Apelidada pelo próprio presidente de “Big Beautiful Bill”, a medida representa um pacote legislativo abrangente que reflete a essência da agenda trumpista: cortes de impostos em larga escala, endurecimento na política migratória, mudanças severas nas regulações ambientais e no sistema de proteção social.

Mas por trás do nome publicitário e da aparência de ousadia legislativa, o que se revela é um projeto profundamente controverso, que explora desigualdades sociais e coloca os Estados Unidos em alerta do ponto de vista fiscal.

 

Aprovada pela Câmara em maio e confirmada pelo Senado agora, depois de algumas mudanças, a OBBBA estende de forma permanente os cortes de impostos do Tax Cuts and Jobs Act de 2017 e vai além.

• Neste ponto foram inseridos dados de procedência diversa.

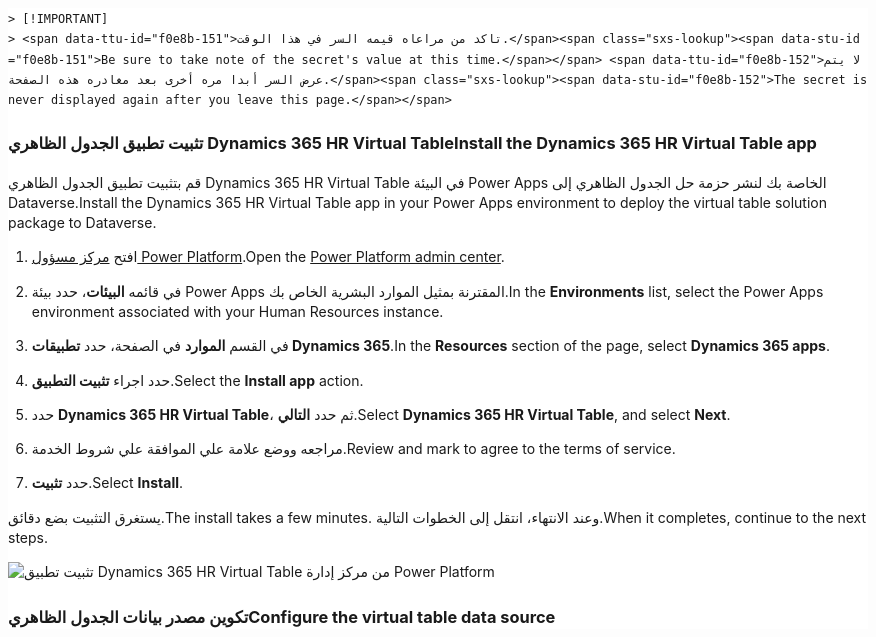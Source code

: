     > [!IMPORTANT]
    > <span data-ttu-id="f0e8b-151">تاكد من مراعاه قيمه السر في هذا الوقت.</span><span class="sxs-lookup"><span data-stu-id="f0e8b-151">Be sure to take note of the secret's value at this time.</span></span> <span data-ttu-id="f0e8b-152">لا يتم عرض السر أبدا مره أخرى بعد مغادره هذه الصفحة.</span><span class="sxs-lookup"><span data-stu-id="f0e8b-152">The secret is never displayed again after you leave this page.</span></span>

### <a name="install-the-dynamics-365-hr-virtual-table-app"></a><span data-ttu-id="f0e8b-153">تثبيت تطبيق الجدول الظاهري Dynamics 365 HR Virtual Table</span><span class="sxs-lookup"><span data-stu-id="f0e8b-153">Install the Dynamics 365 HR Virtual Table app</span></span>

<span data-ttu-id="f0e8b-154">قم بتثبيت تطبيق الجدول الظاهري Dynamics 365 HR Virtual Table في البيئة Power Apps الخاصة بك لنشر حزمة حل الجدول الظاهري إلى Dataverse.</span><span class="sxs-lookup"><span data-stu-id="f0e8b-154">Install the Dynamics 365 HR Virtual Table app in your Power Apps environment to deploy the virtual table solution package to Dataverse.</span></span>

1. <span data-ttu-id="f0e8b-155">افتح [مركز مسؤول Power Platform](https://admin.powerplatform.microsoft.com).</span><span class="sxs-lookup"><span data-stu-id="f0e8b-155">Open the [Power Platform admin center](https://admin.powerplatform.microsoft.com).</span></span>

2. <span data-ttu-id="f0e8b-156">في قائمه **البيئات**، حدد بيئة Power Apps المقترنة بمثيل الموارد البشرية الخاص بك.</span><span class="sxs-lookup"><span data-stu-id="f0e8b-156">In the **Environments** list, select the Power Apps environment associated with your Human Resources instance.</span></span>

3. <span data-ttu-id="f0e8b-157">في القسم **الموارد** في الصفحة، حدد **تطبيقات Dynamics 365**.</span><span class="sxs-lookup"><span data-stu-id="f0e8b-157">In the **Resources** section of the page, select **Dynamics 365 apps**.</span></span>

4. <span data-ttu-id="f0e8b-158">حدد اجراء **تثبيت التطبيق**.</span><span class="sxs-lookup"><span data-stu-id="f0e8b-158">Select the **Install app** action.</span></span>

5. <span data-ttu-id="f0e8b-159">حدد **Dynamics 365 HR Virtual Table**، ثم حدد **التالي**.</span><span class="sxs-lookup"><span data-stu-id="f0e8b-159">Select **Dynamics 365 HR Virtual Table**, and select **Next**.</span></span>

6. <span data-ttu-id="f0e8b-160">مراجعه ووضع علامة علي الموافقة علي شروط الخدمة.</span><span class="sxs-lookup"><span data-stu-id="f0e8b-160">Review and mark to agree to the terms of service.</span></span>

7. <span data-ttu-id="f0e8b-161">حدد **تثبيت**.</span><span class="sxs-lookup"><span data-stu-id="f0e8b-161">Select **Install**.</span></span>

<span data-ttu-id="f0e8b-162">يستغرق التثبيت بضع دقائق.</span><span class="sxs-lookup"><span data-stu-id="f0e8b-162">The install takes a few minutes.</span></span> <span data-ttu-id="f0e8b-163">وعند الانتهاء، انتقل إلى الخطوات التالية.</span><span class="sxs-lookup"><span data-stu-id="f0e8b-163">When it completes, continue to the next steps.</span></span>

![تثبيت تطبيق Dynamics 365 HR Virtual Table من مركز إدارة Power Platform](./media/hr-admin-integration-virtual-entities-power-platform-install.jpg)

### <a name="configure-the-virtual-table-data-source"></a><span data-ttu-id="f0e8b-165">تكوين مصدر بيانات الجدول الظاهري</span><span class="sxs-lookup"><span data-stu-id="f0e8b-165">Configure the virtual table data source</span></span>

Introduz novas deduções, como isenções fiscais para gorjetas e horas extras, crédito para filhos e benefícios a quem compra veículos produzidos nos Estados Unidos.

Ao mesmo tempo, impõe exigências de trabalho para acesso ao Medicaid, reduz drasticamente recursos de programas como o SNAP (vale-alimentação), desmonta incentivos à energia limpa, e amplia maciçamente os recursos para segurança de fronteira e defesa, inclusive com financiamento para deportações em massa e para o chamado “Golden Dome”, um sistema de defesa antimísseis de última geração.

Pontos de contestação

As críticas são numerosas e vêm de economistas, especialistas em políticas públicas, organizações da sociedade civil e até mesmo de setores moderados do próprio Partido Republicano.

O principal ponto de contestação é a distribuição assimétrica dos benefícios: enquanto os mais ricos ganham com generosos cortes tributários, os mais pobres arcam com a perda de direitos e serviços essenciais.

Estudos do Escritório de Orçamento do Congresso (CBO) apontam que a lei deve aumentar a dívida pública em até US$ 2,8 trilhões até 2034, sem previsão clara de compensações fiscais.

Paralelamente, estima-se que 10 a 12 milhões de norte-americanos possam perder o acesso ao Medicaid por não atenderem às novas exigências. A política migratória também é alvo de duras críticas: a militarização da fronteira, somada à expansão do ICE, acentua a criminalização da imigração, com sérias consequências humanitárias e legais.

Impacto na transição energética

Do ponto de vista climático, a reversão de estímulos à energia limpa enfraquece o já frágil compromisso dos Estados Unidos com a transição energética. E a proibição de regulação estadual sobre inteligência artificial por uma década retira dos estados a possibilidade de proteger seus cidadãos em um campo tecnológico de rápido avanço e alto risco.

A lei revela, de forma clara, uma determinada escolha de prioridades econômicas. Os principais beneficiários são segmentos já bem posicionados na estrutura social, como famílias de alta renda, grandes empresas e setores tradicionais da indústria, enquanto os custos recaem, em grande parte, sobre populações mais vulneráveis e dependentes de serviços públicos.

Além da redistribuição regressiva de recursos, a proposta levanta sérias preocupações fiscais: ao combinar cortes de receita com aumento expressivo de gastos em defesa e segurança, ela contribui para um desequilíbrio orçamentário significativo, projetando um aumento da dívida pública da ordem de trilhões de dólares na próxima década.

Trata-se, portanto, de uma política ambiciosa, mas que impõe riscos consideráveis à sustentabilidade fiscal e à equidade social no longo prazo. A ver.